1 definition by Revilo McC

Term used to describe unjustly confident or successful youths, often concerned with image and persuing career's in the media. Originating from the character invented by Charlie Brooker's TVGoHome website, it was later the inspiration for the Channel Four Sitcom Nathan Barley, written by Chris Morris and Charlie Brooker. There are two predominant types of Barley. The first type are generally loud and self-important, with an overconfident opinion of themselves. They feel that their lives are more important than those of others around them, hence the loudness. They have designer-scruffy hair, wear tight jeans, tight t-shirts, zip-up jackets and Von Dutch caps. They wear whatever is put in the front window of Topshop, study in-vogue subjects such as psychology and human biology, despite having no real career aspirations, and are easily entertained by idiotic teen-prank humour. They will also mindlessly buy mobile phones, mp3 players etc. regardless of whether they are neccessary. Though they binge drink, drive Euro-box cars and speak with a pseudo-Essex estuary accent tinged with their local dialect, they lack the nerve of chavs. They can be very aggressive in their appearance and behaviour, but lack the courage, individuality or drive to live up to the aggressively confident image they put up.

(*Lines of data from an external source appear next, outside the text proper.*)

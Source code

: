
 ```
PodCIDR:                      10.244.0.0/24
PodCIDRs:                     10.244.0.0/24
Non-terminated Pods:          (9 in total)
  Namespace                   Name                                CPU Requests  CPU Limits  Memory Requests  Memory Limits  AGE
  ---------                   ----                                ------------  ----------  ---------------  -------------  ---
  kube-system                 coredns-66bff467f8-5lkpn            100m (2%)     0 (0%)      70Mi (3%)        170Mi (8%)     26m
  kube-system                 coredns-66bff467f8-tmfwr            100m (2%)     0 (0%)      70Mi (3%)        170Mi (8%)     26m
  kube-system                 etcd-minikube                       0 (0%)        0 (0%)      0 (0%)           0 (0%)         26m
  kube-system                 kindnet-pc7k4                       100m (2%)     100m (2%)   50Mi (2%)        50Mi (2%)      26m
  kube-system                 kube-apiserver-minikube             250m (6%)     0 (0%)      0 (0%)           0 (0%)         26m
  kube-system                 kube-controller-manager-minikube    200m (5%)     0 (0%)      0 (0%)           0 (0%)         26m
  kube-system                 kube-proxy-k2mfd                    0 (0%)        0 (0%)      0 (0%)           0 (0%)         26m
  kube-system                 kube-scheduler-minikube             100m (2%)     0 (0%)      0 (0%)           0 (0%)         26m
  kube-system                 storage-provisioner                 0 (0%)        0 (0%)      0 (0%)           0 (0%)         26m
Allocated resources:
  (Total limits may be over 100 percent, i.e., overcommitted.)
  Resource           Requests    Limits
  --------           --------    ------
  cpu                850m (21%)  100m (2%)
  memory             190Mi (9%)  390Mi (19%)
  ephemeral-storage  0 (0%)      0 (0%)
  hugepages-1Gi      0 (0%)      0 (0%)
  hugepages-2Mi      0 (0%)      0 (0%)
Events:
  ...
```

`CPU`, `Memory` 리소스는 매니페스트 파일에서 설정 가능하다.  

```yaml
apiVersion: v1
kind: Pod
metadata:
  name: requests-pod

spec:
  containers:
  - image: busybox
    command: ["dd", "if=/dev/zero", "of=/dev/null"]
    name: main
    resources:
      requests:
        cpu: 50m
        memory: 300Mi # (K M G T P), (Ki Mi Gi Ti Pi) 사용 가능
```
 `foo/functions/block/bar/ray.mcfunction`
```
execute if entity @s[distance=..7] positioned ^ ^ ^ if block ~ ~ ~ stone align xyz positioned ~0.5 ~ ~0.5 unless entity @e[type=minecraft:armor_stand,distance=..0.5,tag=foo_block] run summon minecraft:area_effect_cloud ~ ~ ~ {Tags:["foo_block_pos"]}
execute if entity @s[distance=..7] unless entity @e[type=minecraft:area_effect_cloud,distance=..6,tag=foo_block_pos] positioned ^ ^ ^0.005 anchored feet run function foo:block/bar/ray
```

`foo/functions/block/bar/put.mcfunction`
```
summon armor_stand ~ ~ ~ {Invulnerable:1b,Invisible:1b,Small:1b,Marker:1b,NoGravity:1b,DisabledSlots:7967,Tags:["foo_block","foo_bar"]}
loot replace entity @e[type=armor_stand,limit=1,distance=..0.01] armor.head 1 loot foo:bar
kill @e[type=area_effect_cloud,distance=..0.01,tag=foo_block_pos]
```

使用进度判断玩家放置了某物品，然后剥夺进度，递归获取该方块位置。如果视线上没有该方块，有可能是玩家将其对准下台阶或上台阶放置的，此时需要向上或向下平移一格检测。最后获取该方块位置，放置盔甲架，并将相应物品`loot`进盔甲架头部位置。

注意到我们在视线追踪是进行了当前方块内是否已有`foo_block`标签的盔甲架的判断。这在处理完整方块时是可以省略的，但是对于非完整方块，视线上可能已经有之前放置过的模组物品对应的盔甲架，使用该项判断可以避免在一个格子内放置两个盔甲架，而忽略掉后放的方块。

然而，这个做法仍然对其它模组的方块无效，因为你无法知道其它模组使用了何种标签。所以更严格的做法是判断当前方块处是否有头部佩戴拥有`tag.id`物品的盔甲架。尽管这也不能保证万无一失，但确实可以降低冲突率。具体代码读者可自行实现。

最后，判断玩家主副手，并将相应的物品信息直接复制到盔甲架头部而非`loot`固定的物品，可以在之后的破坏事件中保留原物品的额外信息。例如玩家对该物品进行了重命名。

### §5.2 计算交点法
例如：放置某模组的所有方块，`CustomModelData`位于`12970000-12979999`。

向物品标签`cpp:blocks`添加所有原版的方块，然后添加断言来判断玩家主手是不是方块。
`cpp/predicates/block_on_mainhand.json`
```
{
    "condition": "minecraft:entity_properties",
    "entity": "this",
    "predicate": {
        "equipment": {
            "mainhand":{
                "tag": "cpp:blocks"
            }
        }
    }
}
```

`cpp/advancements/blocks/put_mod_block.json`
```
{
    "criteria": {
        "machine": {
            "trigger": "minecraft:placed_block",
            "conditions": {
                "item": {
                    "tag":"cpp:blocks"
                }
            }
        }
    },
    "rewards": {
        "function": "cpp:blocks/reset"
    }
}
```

The second group derive from the "alternative" music scene. they too study in-vogue subjects, though this is often coupled with the arts. Again, while they profess a love for arthouse films, unsigned experimental bands and radical socialist politics, this is often not true and founded on a desire to be "an individual." These people are often bullied in early adolescence and they find an escape from this through embracing what they see as "individualism." They feel a bond with others who have been bullied and in the process attempt to form a new identity, deliberatley distanced from their previous one, and due to past experiences their uniformness is often greater than that which they previously had, contradicting their beliefs in "individualism." They are also often even more judgemental than they had been previously. They are deeply cynical despite professing a fundamental commitment to being open, expressive and experimantal, though this "openess" is often only in terms of what their group deems acceptably open, and not what they consider to be "mainstream open." They will also reject things based on whether they are popular, despite claiming to value things on content rather than image. They usually seek in vain for careers in the media or arts with the notion that their openess and creativity are somehow greater than the average. They tend to be more open to drug use than other Barley's in conjunction with their self-proclaimed experimental nature.